Merge pull request #1619 from harvard-edge/refactor/clone-size

refactor: prevent further clone-size bloat (Phase 1, #1393, #1175)
2026-05-22 14:03:46 -05:00 · 2026-04-30 19:05:35 -04:00
parent f1d5a755f2 5b997c5abe
commit d5c91ac94d
3 changed files with 135 additions and 0 deletions
--- a/.gitattributes
+++ b/.gitattributes
@@ -0,0 +1,83 @@
+# =============================================================================
+# .gitattributes — going-forward Git LFS tracking and text/binary handling
+# =============================================================================
+#
+# IMPORTANT: this file affects ONLY future `git add` operations. Existing
+# blobs in history are NOT migrated by these patterns. A separate, coordinated
+# `git lfs migrate import` (Phase 2) is required to actually relocate the
+# ~2 GB of binaries already in `.git`. See PR #(this PR) and issues #1393,
+# #1175 for the migration plan.
+#
+# `.gitignore` takes precedence over LFS tracking — if a file is ignored
+# (e.g., `.gitignore` exempts callout-icon PDFs from the global *.pdf rule),
+# `.gitattributes` LFS tracking will only apply if the file is actually being
+# staged.
+
+# -----------------------------------------------------------------------------
+# Distribution / publish artefacts (large, infrequently changing, binary)
+# -----------------------------------------------------------------------------
+# EPUB: zero currently tracked in HEAD; ~952 MB across 15 historical versions
+# in `assets/downloads/Machine-Learning-Systems.epub`. Mark for LFS so any
+# future re-add does not bloat .git.
+*.epub filter=lfs diff=lfs merge=lfs -text
+
+# PDF: covers TinyTorch-Guide.pdf, 00_tinytorch.pdf, distribution PDFs.
+# Note: `.gitignore` excludes most PDFs by default but explicitly allows
+# callout-icon PDFs, mlsysim docs, paper figures, etc. Those exempted PDFs
+# WILL be LFS-tracked under this pattern when newly added — that's the
+# intended behaviour: small icon PDFs are still small as LFS pointers, and
+# they are infrequently changed.
+*.pdf filter=lfs diff=lfs merge=lfs -text
+
+# -----------------------------------------------------------------------------
+# Audio / video (always binary, never deltas well)

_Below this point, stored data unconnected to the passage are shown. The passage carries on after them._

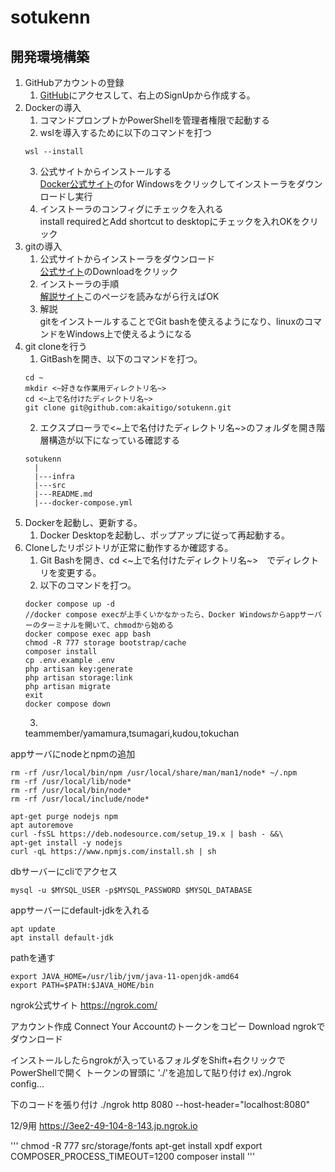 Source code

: # sotukenn
## 開発環境構築 
1. GitHubアカウントの登録  
    1. [GitHub](https://github.com/)にアクセスして、右上のSignUpから作成する。
2. Dockerの導入 
    1. コマンドプロンプトかPowerShellを管理者権限で起動する 
    2. wslを導入するために以下のコマンドを打つ 
    ```
    wsl --install
    ```
    3. 公式サイトからインストールする  
    [Docker公式サイト](https://www.docker.com/products/docker-desktop/)のfor Windowsをクリックしてインストーラをダウンロードし実行
    4. インストーラのコンフィグにチェックを入れる  
    install requiredとAdd shortcut to desktopにチェックを入れOKをクリック
3. gitの導入
    1. 公式サイトからインストーラをダウンロード  
    [公式サイト](https://gitforwindows.org/)のDownloadをクリック
    2. インストーラの手順  
    [解説サイト](https://www.curict.com/item/60/60bfe0e.html)このページを読みながら行えばOK
    3. 解説  
    gitをインストールすることでGit bashを使えるようになり、linuxのコマンドをWindows上で使えるようになる　　
4. git cloneを行う
    1. GitBashを開き、以下のコマンドを打つ。
    ```
    cd ~
    mkdir <~好きな作業用ディレクトリ名~>
    cd <~上で名付けたディレクトリ名~>
    git clone git@github.com:akaitigo/sotukenn.git
    ```
    2. エクスプローラで<~上で名付けたディレクトリ名~>のフォルダを開き階層構造が以下になっている確認する
    ```
    sotukenn
      |
      |---infra
      |---src
      |---README.md
      |---docker-compose.yml
    ```
5. Dockerを起動し、更新する。
    1. Docker Desktopを起動し、ポップアップに従って再起動する。
6. Cloneしたリポジトリが正常に動作するか確認する。  
    1. Git Bashを開き、cd <~上で名付けたディレクトリ名~>　でディレクトリを変更する。  
    2. 以下のコマンドを打つ。
    ``` 
    docker compose up -d
    //docker compose execが上手くいかなかったら、Docker Windowsからappサーバーのターミナルを開いて、chmodから始める
    docker compose exec app bash
    chmod -R 777 storage bootstrap/cache
    composer install
    cp .env.example .env
    php artisan key:generate
    php artisan storage:link
    php artisan migrate
    exit
    docker compose down
    ```
    3. 
    teammember/yamamura,tsumagari,kudou,tokuchan



appサーバにnodeとnpmの追加

```
rm -rf /usr/local/bin/npm /usr/local/share/man/man1/node* ~/.npm
rm -rf /usr/local/lib/node*
rm -rf /usr/local/bin/node*
rm -rf /usr/local/include/node*

apt-get purge nodejs npm
apt autoremove
curl -fsSL https://deb.nodesource.com/setup_19.x | bash - &&\
apt-get install -y nodejs
curl -qL https://www.npmjs.com/install.sh | sh
```
dbサーバーにcliでアクセス
```
mysql -u $MYSQL_USER -p$MYSQL_PASSWORD $MYSQL_DATABASE
```
appサーバーにdefault-jdkを入れる
```
apt update
apt install default-jdk
```
pathを通す
```
export JAVA_HOME=/usr/lib/jvm/java-11-openjdk-amd64
export PATH=$PATH:$JAVA_HOME/bin
```


ngrok公式サイト
https://ngrok.com/

アカウント作成
Connect Your Accountのトークンをコピー
Download ngrokでダウンロード

インストールしたらngrokが入っているフォルダをShift+右クリックでPowerShellで開く
トークンの冒頭に './'を追加して貼り付け
ex)./ngrok config...

下のコードを張り付け
./ngrok http 8080 --host-header="localhost:8080"


12/9用
https://3ee2-49-104-8-143.jp.ngrok.io

'''
chmod -R 777 src/storage/fonts
apt-get install xpdf
export COMPOSER_PROCESS_TIMEOUT=1200
composer install
'''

+# -----------------------------------------------------------------------------
+# Two MP3 podcasts are currently tracked (~16 MB combined). Multiple sites
+# (book quarto, socratiQ, kits) may add more in future.
+*.mp3 filter=lfs diff=lfs merge=lfs -text
+*.wav filter=lfs diff=lfs merge=lfs -text
+*.m4a filter=lfs diff=lfs merge=lfs -text
+*.mp4 filter=lfs diff=lfs merge=lfs -text
+*.mov filter=lfs diff=lfs merge=lfs -text
+*.webm filter=lfs diff=lfs merge=lfs -text
+
+# -----------------------------------------------------------------------------
+# Bundled JS / WASM artefacts (when ever tracked)

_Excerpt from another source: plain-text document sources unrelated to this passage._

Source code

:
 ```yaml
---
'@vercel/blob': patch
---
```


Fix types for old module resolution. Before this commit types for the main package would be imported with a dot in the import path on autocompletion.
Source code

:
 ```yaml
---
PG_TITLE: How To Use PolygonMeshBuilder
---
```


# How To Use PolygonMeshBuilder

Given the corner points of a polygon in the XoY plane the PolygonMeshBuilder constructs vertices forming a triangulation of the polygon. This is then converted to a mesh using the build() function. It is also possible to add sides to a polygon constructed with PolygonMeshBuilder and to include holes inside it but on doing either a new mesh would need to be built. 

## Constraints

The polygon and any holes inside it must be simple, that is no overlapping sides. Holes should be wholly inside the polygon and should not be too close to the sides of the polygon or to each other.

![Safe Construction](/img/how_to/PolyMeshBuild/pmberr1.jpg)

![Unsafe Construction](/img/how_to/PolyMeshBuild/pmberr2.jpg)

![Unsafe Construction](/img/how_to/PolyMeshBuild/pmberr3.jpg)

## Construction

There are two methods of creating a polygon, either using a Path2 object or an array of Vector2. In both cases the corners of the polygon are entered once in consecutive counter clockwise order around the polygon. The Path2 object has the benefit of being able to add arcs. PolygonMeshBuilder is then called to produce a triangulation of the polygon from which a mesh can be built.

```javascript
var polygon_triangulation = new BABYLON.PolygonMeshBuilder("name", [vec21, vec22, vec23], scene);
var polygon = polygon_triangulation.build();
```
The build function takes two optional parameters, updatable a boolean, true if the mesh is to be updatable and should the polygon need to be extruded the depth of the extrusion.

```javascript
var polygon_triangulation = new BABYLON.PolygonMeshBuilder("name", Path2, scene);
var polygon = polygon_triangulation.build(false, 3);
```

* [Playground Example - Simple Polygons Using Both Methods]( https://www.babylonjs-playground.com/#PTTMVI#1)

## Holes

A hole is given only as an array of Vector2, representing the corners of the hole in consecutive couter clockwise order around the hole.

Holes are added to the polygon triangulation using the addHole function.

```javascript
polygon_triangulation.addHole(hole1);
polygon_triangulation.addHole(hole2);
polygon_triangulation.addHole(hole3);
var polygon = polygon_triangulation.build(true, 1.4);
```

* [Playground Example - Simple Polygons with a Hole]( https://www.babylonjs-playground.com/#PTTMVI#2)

+# -----------------------------------------------------------------------------
+# These are typically build outputs and SHOULD be ignored via .gitignore
+# rather than tracked (see `book/quarto/tools/scripts/socratiQ/bundle.js`,
+# the historical `scripts/ai_menu/dist/bundle.js`, and the Next.js
+# `staffml/_next/static/chunks/*.js` blobs). However, if a bundle ever does
+# need to be tracked (e.g., a vendored externally-published artefact),
+# treat it as binary so we don't burn diff cycles.
+*.wasm filter=lfs diff=lfs merge=lfs -text
+
+# -----------------------------------------------------------------------------
+# NOT added to LFS (uncertainty / mixed-size patterns) — defer to VJ
+# -----------------------------------------------------------------------------
+# *.png  — repo mixes 1-5 MB cover art / kit photos with thousands of small
+#          icon PNGs. A blanket pattern would LFS-track the small ones too.

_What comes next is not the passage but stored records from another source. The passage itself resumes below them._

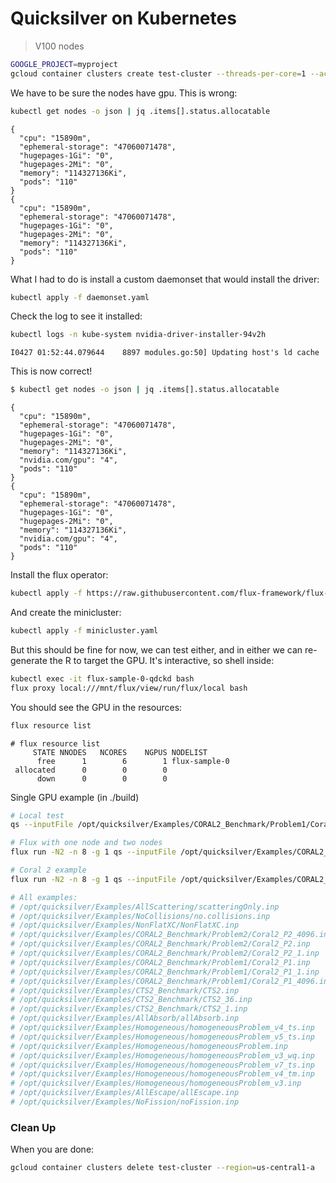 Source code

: # Quicksilver on Kubernetes

> V100 nodes

```bash
GOOGLE_PROJECT=myproject
gcloud container clusters create test-cluster --threads-per-core=1 --accelerator type=nvidia-tesla-v100,count=4 --num-nodes=2 --machine-type=n1-standard-32 --region=us-central1-a --project=${GOOGLE_PROJECT} 
```

We have to be sure the nodes have gpu. This is wrong:

```bash
kubectl get nodes -o json | jq .items[].status.allocatable
```
```console
{
  "cpu": "15890m",
  "ephemeral-storage": "47060071478",
  "hugepages-1Gi": "0",
  "hugepages-2Mi": "0",
  "memory": "114327136Ki",
  "pods": "110"
}
{
  "cpu": "15890m",
  "ephemeral-storage": "47060071478",
  "hugepages-1Gi": "0",
  "hugepages-2Mi": "0",
  "memory": "114327136Ki",
  "pods": "110"
}
```

What I had to do is install a custom daemonset that would install the driver:

```bash
kubectl apply -f daemonset.yaml
```

Check the log to see it installed:

```bash
kubectl logs -n kube-system nvidia-driver-installer-94v2h 
```
```console
I0427 01:52:44.079644    8897 modules.go:50] Updating host's ld cache
```

This is now correct!

```bash
$ kubectl get nodes -o json | jq .items[].status.allocatable
```
```console
{
  "cpu": "15890m",
  "ephemeral-storage": "47060071478",
  "hugepages-1Gi": "0",
  "hugepages-2Mi": "0",
  "memory": "114327136Ki",
  "nvidia.com/gpu": "4",
  "pods": "110"
}
{
  "cpu": "15890m",
  "ephemeral-storage": "47060071478",
  "hugepages-1Gi": "0",
  "hugepages-2Mi": "0",
  "memory": "114327136Ki",
  "nvidia.com/gpu": "4",
  "pods": "110"
}
```

Install the flux operator:

```bash
kubectl apply -f https://raw.githubusercontent.com/flux-framework/flux-operator/main/examples/dist/flux-operator.yaml
```

And create the minicluster:

```bash
kubectl apply -f minicluster.yaml
```

But this should be fine for now, we can test either, and in either we can re-generate the R to target the GPU. It's interactive, so shell inside:

```bash
kubectl exec -it flux-sample-0-qdckd bash
flux proxy local:///mnt/flux/view/run/flux/local bash
```

You should see the GPU in the resources:

```bash
flux resource list
```
```console
# flux resource list
     STATE NNODES   NCORES    NGPUS NODELIST
      free      1        6        1 flux-sample-0
 allocated      0        0        0 
      down      0        0        0 
```

Single GPU example (in ./build)

```bash
# Local test
qs --inputFile /opt/quicksilver/Examples/CORAL2_Benchmark/Problem1/Coral2_P1.inp

# Flux with one node and two nodes
flux run -N2 -n 8 -g 1 qs --inputFile /opt/quicksilver/Examples/CORAL2_Benchmark/Problem1/Coral2_P1.inp

# Coral 2 example
flux run -N2 -n 8 -g 1 qs --inputFile /opt/quicksilver/Examples/CORAL2_Benchmark/Problem2/Coral2_P2.inp

# All examples:
# /opt/quicksilver/Examples/AllScattering/scatteringOnly.inp
# /opt/quicksilver/Examples/NoCollisions/no.collisions.inp
# /opt/quicksilver/Examples/NonFlatXC/NonFlatXC.inp
# /opt/quicksilver/Examples/CORAL2_Benchmark/Problem2/Coral2_P2_4096.inp
# /opt/quicksilver/Examples/CORAL2_Benchmark/Problem2/Coral2_P2.inp
# /opt/quicksilver/Examples/CORAL2_Benchmark/Problem2/Coral2_P2_1.inp
# /opt/quicksilver/Examples/CORAL2_Benchmark/Problem1/Coral2_P1.inp
# /opt/quicksilver/Examples/CORAL2_Benchmark/Problem1/Coral2_P1_1.inp
# /opt/quicksilver/Examples/CORAL2_Benchmark/Problem1/Coral2_P1_4096.inp
# /opt/quicksilver/Examples/CTS2_Benchmark/CTS2.inp
# /opt/quicksilver/Examples/CTS2_Benchmark/CTS2_36.inp
# /opt/quicksilver/Examples/CTS2_Benchmark/CTS2_1.inp
# /opt/quicksilver/Examples/AllAbsorb/allAbsorb.inp
# /opt/quicksilver/Examples/Homogeneous/homogeneousProblem_v4_ts.inp
# /opt/quicksilver/Examples/Homogeneous/homogeneousProblem_v5_ts.inp
# /opt/quicksilver/Examples/Homogeneous/homogeneousProblem.inp
# /opt/quicksilver/Examples/Homogeneous/homogeneousProblem_v3_wq.inp
# /opt/quicksilver/Examples/Homogeneous/homogeneousProblem_v7_ts.inp
# /opt/quicksilver/Examples/Homogeneous/homogeneousProblem_v4_tm.inp
# /opt/quicksilver/Examples/Homogeneous/homogeneousProblem_v3.inp
# /opt/quicksilver/Examples/AllEscape/allEscape.inp
# /opt/quicksilver/Examples/NoFission/noFission.inp
```

### Clean Up

When you are done:

```bash
gcloud container clusters delete test-cluster --region=us-central1-a
```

+#          Recommend either path-scoped patterns
+#          (e.g. `book/quarto/assets/images/covers/**/*.png filter=lfs ...`)
+#          or rasterizing big PNGs to a single canonical location first.
+# *.jpg / *.jpeg / *.gif — same mixed-size issue. The single biggest GIF is
+#          `book/quarto/contents/vol1/introduction/images/gif/_alphafold.gif`
+#          at 3 MB; most others are small.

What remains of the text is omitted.